-- Opening Marker --
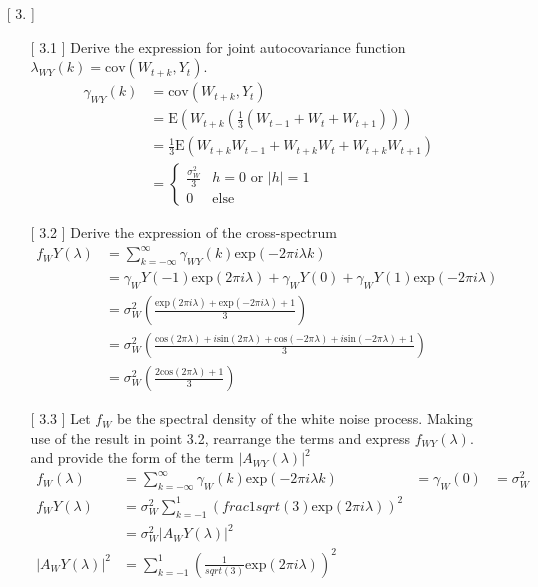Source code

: \documentclass[10pt,a4paper]{article}
\begin{document}
\begin{enumerate}
	\item[[ 3.]]  \begin{enumerate}
		\item[[ 3.1]] Derive the expression for joint autocovariance function $\lambda_{WY}(k) = \text{cov}(W_{t+k},Y_t)$.
		\begin{align*}
			\gamma_{WY}(k) &= \text{cov}(W_{t+k},Y_t) \\
			&= \text{E}(W_{t+k}(\frac{1}{3}(W_{t-1}+W_{t}+W_{t+1}))) \\
			&= \frac{1}{3} \text{E}(W_{t+k}W_{t-1}+W_{t+k}W_{t}+W_{t+k}W_{t+1}) \\
			&=  	\left\{
			\begin{array}{ll}
				\frac{\sigma_{W}^2}{3} & h=0 \text{  or  } |h| = 1\\
				0 & \text{else}
			\end{array}
			\right.
		\end{align*}
		\item[[ 3.2]] Derive the expression of the cross-spectrum
		\begin{align*}
			f_WY(\lambda) &= \sum_{k=-\infty}^{\infty} \gamma_{WY}(k) \text{exp}(-2\pi i \lambda k) \\
			&= \gamma_WY(-1) \text{exp}(2\pi i \lambda) + \gamma_WY(0) + \gamma_WY(1) \text{exp}(-2\pi i \lambda) \\
			&= \sigma_{W}^2 \left( \frac{\text{exp}(2\pi i \lambda) + \text{exp}(-2\pi i \lambda) + 1}{3}\right) \\
			&= \sigma_{W}^2 \left(\frac{\text{cos}(2\pi \lambda) + i\text{sin}(2\pi \lambda) +\text{cos}(-2\pi \lambda) + i\text{sin}(-2\pi \lambda) + 1}{3}\right) \\
			&= \sigma_{W}^2 \left(\frac{2\text{cos}(2\pi \lambda) + 1}{3}\right)
		\end{align*}
		\item[[ 3.3]] Let $f_W$ be the spectral density of the white noise process. Making use of the result in point 3.2, rearrange the terms and express $f_{WY}(\lambda).$ and provide the form of the term $|A_{WY}(\lambda)|^2$
		\begin{align*}
		f_W(\lambda) &= \sum_{k=-\infty}^{\infty} \gamma_{W}(k) \text{exp}(-2\pi i \lambda k) &= \gamma_{W}(0) &= \sigma_{W}^2\\
			f_WY(\lambda) &= \sigma_{W}^2 \sum_{k=-1}^{1} (frac{1}{sqrt(3)} \text{exp}(2\pi i \lambda))^2 \\
			&= \sigma_{W}^2 |A_WY(\lambda)|^2 \\
			|A_WY(\lambda)|^2 &= \sum_{k=-1}^{1} (\frac{1}{sqrt(3)} \text{exp}(2\pi i \lambda))^2 \\

\end{align*}
\end{enumerate}
\end{enumerate}
\end{document}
-- Closing Marker --
> _EXERCISE_
Only the lines above that hold "infty" are wanted. Show every one of them.

> _WORKED SOLUTION_
			f_WY(\lambda) &= \sum_{k=-\infty}^{\infty} \gamma_{WY}(k) \text{exp}(-2\pi i \lambda k) \\
		f_W(\lambda) &= \sum_{k=-\infty}^{\infty} \gamma_{W}(k) \text{exp}(-2\pi i \lambda k) &= \gamma_{W}(0) &= \sigma_{W}^2\\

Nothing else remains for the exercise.